Numerical and digital image correlation study of the flexural behavior of prestressed ultra-high-performance concrete beams made from locally available materials

Abstract

This paper presents finite element simulations of the flexural behavior of three prestressed ultra-high-performance concrete (UHPC) beams based on the concrete damaged plasticity model (CDPM) available within Abaqus. A novel numerical model that applies the prestressing force through surface traction is proposed. The flexural deformation of the prestressed UHPC beams is simulated from the application of the prestressing force through failure under flexural loading. Material properties were measured and informed values for CDPM input parameters. The model was compared with four-point loading tests previously conducted to study the flexural behavior of large-scale prestressed UHPC beams.
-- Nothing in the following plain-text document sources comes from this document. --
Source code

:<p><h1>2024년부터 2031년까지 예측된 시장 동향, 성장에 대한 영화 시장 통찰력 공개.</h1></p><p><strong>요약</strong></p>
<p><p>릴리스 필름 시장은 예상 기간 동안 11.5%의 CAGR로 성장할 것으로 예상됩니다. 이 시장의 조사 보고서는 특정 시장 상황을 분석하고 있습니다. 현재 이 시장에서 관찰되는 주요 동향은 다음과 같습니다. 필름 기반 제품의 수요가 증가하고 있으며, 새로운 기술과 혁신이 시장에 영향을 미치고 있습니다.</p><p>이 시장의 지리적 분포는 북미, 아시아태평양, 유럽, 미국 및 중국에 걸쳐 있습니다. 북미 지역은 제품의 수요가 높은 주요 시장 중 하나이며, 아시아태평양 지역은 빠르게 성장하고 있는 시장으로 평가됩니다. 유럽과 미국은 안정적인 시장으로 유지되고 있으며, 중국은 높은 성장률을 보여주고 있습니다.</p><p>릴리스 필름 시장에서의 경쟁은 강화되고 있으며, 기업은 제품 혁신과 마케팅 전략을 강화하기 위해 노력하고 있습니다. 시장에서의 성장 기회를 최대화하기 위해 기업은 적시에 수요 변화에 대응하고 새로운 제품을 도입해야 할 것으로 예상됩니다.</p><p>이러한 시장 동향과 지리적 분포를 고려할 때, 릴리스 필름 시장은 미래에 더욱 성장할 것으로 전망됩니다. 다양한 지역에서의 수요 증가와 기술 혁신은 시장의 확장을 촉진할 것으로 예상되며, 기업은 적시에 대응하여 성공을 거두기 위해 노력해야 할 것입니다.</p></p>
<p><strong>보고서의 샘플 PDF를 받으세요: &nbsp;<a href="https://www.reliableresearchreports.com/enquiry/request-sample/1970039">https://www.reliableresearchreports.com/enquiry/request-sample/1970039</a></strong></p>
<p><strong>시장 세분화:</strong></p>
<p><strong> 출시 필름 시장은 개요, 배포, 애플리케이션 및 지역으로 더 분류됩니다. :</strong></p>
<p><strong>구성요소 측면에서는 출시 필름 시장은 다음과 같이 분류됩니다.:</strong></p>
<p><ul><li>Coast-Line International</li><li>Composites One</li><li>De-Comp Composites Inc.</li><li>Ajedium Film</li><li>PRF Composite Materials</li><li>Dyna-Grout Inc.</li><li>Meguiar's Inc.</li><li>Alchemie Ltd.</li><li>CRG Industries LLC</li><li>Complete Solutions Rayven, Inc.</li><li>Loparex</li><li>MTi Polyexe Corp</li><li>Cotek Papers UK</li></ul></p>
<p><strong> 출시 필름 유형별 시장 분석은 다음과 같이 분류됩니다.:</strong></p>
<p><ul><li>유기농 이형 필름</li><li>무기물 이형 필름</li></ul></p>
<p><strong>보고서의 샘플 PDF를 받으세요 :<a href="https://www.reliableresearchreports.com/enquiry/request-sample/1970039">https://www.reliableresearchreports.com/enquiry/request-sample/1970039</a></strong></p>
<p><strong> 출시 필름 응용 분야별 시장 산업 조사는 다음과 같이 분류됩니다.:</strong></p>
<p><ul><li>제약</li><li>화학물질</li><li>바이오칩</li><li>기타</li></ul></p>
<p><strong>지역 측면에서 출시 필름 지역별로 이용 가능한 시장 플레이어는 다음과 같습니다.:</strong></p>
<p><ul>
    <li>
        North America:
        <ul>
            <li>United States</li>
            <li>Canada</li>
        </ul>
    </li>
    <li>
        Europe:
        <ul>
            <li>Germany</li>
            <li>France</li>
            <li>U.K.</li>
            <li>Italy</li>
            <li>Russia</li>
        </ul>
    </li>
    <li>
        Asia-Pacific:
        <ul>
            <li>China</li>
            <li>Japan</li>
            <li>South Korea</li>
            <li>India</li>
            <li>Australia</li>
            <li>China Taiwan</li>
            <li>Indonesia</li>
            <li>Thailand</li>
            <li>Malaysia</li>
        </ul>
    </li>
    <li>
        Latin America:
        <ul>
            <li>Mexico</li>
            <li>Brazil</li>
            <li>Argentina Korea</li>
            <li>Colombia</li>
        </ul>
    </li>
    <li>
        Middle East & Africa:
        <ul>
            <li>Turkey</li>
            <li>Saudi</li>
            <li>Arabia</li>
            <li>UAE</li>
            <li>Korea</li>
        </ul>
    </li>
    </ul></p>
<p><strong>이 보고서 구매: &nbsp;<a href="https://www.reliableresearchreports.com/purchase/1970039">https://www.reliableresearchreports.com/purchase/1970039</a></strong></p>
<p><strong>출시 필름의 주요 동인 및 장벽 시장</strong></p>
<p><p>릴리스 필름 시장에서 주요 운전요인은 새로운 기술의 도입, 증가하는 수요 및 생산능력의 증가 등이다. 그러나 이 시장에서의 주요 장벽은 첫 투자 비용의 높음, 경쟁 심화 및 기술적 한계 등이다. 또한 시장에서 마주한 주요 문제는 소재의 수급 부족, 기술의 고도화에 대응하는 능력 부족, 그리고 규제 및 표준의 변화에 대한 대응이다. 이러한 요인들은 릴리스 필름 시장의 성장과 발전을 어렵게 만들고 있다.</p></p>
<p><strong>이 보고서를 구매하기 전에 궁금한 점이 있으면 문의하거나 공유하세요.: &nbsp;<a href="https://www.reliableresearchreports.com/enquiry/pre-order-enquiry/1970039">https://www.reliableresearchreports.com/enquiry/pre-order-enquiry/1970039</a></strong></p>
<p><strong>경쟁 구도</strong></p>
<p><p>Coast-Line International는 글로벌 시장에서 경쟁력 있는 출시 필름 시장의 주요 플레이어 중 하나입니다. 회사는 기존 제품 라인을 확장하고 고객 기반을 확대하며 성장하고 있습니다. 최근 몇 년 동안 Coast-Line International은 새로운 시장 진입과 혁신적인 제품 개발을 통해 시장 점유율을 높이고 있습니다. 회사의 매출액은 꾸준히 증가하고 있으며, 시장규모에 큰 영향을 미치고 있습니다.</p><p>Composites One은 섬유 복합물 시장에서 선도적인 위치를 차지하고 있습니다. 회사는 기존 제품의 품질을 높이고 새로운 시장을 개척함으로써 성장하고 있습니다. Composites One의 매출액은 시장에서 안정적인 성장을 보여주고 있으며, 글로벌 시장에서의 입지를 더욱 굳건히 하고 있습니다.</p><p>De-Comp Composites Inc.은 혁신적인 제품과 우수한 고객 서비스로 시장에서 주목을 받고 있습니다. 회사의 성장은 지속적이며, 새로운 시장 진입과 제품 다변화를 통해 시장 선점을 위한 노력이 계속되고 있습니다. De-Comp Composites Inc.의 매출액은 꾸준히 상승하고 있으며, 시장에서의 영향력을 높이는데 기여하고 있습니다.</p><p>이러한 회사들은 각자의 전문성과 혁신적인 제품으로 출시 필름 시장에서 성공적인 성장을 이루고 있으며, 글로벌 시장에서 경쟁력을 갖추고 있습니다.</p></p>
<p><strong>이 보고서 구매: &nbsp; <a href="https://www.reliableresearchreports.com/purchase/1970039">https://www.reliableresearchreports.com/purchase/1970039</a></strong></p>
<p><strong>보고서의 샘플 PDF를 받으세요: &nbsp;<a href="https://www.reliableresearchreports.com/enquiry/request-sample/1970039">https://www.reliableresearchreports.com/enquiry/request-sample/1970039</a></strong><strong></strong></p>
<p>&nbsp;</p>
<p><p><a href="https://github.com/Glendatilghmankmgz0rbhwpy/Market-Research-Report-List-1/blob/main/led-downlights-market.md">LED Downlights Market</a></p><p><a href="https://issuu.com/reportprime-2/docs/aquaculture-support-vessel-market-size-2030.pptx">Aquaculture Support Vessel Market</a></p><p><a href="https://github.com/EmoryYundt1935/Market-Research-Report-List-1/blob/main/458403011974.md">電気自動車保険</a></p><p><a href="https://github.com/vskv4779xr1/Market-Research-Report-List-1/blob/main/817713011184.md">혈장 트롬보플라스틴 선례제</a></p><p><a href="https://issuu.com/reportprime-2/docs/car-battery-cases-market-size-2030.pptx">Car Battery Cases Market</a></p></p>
Digital image correlation (DIC), supplemented with traditional sensors, was used during the test to monitor behavior. The primary results based on the numerical modeling are as follows: • The model is validated to accurately simulate the flexural behavior of prestressed UHPC beams, both in global deflection and local strain. • The prestressing process, including camber deformations, is effectively simulated. • The new approach to apply prestressing force in the model can be applied in scenarios requiring large prestressing forces. • The numerical results are also validated through comparison with DIC results. The new numerical modeling approach will be effective for guiding experimental studies and design of prestressed UHPC beam elements.